▶ **What needs to be done**
Please show every line from the entries that carries the word "visitar".

⟨

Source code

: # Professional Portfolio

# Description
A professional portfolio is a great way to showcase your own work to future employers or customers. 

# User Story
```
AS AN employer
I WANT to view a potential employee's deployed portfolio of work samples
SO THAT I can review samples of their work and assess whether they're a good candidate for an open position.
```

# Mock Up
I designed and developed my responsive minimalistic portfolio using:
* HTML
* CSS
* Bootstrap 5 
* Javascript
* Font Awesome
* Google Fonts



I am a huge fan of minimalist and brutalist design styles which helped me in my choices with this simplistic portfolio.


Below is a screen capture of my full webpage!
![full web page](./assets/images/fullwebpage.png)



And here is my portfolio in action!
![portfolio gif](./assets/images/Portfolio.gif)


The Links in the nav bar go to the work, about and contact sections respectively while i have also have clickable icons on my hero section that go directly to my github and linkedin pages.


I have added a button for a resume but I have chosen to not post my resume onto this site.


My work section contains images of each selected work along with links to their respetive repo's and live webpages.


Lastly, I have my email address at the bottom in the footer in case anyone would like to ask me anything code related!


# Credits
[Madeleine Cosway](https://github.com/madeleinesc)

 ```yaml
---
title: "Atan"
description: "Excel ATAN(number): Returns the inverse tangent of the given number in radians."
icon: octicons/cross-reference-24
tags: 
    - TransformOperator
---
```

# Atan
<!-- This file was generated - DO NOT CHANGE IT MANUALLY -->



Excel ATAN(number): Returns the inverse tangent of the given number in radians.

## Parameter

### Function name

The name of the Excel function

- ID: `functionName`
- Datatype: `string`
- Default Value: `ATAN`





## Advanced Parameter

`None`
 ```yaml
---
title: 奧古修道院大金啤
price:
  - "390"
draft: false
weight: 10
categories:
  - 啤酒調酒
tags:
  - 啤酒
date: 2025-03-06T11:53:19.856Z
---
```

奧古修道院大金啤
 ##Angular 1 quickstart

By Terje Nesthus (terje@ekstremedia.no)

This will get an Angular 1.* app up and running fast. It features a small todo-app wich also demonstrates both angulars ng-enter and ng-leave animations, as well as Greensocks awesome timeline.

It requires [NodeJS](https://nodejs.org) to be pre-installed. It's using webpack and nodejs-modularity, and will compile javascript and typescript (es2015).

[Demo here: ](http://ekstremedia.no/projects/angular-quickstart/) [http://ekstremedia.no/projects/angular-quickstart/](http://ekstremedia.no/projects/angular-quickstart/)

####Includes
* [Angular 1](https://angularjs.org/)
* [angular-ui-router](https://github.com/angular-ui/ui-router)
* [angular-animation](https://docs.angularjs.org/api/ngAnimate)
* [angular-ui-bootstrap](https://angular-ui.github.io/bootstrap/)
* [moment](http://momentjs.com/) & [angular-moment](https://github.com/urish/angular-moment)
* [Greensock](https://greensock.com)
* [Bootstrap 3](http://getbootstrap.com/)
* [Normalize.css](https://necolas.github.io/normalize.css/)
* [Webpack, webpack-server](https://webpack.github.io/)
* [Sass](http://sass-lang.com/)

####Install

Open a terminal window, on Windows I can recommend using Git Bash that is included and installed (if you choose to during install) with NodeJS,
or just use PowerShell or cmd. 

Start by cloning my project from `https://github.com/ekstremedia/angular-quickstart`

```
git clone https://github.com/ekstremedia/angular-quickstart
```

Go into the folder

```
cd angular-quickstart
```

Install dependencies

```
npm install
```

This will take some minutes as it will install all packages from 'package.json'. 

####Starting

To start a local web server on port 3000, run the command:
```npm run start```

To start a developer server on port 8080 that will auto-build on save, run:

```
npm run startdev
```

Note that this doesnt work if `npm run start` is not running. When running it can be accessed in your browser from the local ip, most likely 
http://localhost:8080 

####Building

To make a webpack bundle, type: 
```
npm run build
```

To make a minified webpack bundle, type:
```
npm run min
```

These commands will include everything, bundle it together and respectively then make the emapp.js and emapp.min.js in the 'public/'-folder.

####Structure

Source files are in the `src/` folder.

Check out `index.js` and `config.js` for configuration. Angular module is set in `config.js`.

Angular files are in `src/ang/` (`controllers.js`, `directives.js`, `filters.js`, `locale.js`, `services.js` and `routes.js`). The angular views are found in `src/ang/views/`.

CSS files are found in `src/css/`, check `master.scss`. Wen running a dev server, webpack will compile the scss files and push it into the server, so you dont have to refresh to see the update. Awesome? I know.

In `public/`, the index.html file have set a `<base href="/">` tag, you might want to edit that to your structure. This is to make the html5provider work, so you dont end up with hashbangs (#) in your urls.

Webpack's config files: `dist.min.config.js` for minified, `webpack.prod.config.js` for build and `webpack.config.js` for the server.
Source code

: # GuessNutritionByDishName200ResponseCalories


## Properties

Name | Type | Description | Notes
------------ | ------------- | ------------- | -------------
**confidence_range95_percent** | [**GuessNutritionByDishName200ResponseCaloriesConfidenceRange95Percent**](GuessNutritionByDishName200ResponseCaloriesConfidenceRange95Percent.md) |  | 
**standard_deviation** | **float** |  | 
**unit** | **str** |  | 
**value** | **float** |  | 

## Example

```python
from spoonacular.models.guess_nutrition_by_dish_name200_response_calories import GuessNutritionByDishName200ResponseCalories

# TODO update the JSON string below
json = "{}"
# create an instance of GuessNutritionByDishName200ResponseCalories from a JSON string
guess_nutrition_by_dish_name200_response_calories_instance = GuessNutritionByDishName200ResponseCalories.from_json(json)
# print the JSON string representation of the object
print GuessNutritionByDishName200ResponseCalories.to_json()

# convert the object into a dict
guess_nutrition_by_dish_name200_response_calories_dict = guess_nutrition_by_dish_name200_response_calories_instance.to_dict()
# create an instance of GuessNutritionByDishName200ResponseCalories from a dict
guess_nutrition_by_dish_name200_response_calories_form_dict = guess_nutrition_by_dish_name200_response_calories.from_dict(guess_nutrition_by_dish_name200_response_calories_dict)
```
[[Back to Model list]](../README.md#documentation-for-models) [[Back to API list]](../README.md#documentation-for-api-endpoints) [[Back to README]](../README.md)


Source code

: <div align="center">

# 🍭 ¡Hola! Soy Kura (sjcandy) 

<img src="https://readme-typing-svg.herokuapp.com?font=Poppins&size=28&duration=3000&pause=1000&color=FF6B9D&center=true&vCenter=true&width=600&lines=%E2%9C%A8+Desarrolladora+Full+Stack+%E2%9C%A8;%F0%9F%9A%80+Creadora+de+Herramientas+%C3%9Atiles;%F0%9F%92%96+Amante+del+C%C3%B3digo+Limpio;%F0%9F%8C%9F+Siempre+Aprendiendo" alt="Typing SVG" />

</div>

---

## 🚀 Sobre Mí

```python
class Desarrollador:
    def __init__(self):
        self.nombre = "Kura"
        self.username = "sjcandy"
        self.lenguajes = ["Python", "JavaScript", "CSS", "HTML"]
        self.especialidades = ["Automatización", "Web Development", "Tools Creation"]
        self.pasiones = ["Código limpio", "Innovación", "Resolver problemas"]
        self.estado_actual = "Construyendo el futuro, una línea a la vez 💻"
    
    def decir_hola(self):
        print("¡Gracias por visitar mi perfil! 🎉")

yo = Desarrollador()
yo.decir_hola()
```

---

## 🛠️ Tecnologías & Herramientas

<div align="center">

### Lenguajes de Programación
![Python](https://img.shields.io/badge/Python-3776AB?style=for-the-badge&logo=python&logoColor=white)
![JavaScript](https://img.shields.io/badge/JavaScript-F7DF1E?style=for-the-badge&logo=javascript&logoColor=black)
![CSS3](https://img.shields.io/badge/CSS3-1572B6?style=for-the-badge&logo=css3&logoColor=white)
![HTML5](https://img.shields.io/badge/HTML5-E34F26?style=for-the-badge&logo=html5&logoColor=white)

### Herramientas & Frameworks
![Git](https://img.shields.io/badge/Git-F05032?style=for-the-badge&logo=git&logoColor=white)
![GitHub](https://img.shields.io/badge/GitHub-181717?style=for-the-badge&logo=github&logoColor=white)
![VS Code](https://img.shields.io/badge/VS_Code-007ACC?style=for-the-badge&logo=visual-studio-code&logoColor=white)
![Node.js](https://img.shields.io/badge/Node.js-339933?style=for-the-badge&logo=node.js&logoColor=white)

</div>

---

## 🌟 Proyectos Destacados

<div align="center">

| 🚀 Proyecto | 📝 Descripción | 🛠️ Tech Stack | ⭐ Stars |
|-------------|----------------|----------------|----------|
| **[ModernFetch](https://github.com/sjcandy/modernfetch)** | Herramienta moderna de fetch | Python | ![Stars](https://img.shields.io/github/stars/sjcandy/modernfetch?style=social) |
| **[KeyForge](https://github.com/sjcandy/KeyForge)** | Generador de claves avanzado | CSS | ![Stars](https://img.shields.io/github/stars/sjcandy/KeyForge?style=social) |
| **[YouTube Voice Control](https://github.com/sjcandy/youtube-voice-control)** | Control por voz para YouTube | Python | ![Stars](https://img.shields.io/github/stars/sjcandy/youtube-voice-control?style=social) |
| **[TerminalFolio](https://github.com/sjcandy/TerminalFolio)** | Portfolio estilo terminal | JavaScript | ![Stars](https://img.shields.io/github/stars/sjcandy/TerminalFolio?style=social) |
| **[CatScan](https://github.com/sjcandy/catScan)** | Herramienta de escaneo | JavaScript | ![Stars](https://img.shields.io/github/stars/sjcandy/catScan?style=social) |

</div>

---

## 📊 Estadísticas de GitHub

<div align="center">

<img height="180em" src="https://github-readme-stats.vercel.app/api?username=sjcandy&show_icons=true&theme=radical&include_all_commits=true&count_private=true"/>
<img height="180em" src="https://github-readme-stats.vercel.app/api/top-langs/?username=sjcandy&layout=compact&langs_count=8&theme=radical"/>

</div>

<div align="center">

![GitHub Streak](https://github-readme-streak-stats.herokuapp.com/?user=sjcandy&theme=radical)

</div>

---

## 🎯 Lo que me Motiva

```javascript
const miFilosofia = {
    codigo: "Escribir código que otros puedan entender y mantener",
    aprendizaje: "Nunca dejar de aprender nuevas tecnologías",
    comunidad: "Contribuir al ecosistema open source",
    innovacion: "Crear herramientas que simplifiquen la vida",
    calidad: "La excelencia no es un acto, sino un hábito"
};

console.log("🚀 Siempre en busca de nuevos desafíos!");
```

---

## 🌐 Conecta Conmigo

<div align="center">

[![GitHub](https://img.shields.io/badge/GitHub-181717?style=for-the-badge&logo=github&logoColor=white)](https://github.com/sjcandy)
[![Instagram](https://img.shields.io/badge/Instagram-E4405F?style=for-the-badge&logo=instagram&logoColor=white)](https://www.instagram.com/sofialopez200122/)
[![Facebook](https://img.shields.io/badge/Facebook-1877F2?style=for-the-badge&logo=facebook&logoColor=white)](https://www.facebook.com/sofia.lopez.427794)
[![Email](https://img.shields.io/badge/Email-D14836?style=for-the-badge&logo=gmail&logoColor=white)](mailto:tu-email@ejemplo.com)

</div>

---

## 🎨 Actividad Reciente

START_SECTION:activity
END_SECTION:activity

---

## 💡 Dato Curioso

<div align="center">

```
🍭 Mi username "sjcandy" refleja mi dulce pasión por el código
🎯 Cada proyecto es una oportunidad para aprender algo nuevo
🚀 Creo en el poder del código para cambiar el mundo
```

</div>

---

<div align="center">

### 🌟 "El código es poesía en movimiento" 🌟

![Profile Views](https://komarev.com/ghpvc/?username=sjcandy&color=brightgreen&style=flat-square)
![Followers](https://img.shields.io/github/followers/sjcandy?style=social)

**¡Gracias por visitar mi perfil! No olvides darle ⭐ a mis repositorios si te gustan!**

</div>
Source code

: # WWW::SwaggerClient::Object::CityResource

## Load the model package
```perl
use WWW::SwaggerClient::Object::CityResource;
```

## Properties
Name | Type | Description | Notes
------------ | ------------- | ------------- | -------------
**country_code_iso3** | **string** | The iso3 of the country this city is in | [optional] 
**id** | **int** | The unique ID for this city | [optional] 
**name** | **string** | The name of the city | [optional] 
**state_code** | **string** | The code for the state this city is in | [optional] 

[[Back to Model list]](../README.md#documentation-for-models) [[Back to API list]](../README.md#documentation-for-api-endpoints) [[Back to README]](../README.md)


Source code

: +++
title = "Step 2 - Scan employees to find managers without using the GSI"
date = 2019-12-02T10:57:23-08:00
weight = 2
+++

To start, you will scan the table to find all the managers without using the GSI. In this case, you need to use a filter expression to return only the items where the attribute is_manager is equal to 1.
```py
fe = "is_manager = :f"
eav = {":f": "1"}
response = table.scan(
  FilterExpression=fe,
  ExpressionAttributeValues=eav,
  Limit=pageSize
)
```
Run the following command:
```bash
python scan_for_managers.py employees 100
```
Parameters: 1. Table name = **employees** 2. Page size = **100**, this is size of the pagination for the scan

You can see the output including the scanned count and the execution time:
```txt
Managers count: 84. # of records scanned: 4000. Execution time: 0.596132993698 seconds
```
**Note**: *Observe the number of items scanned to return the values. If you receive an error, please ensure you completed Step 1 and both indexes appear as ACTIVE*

⟩

▶ **Task response**
        print("¡Gracias por visitar mi perfil! 🎉")
**¡Gracias por visitar mi perfil! No olvides darle ⭐ a mis repositorios si te gustan!**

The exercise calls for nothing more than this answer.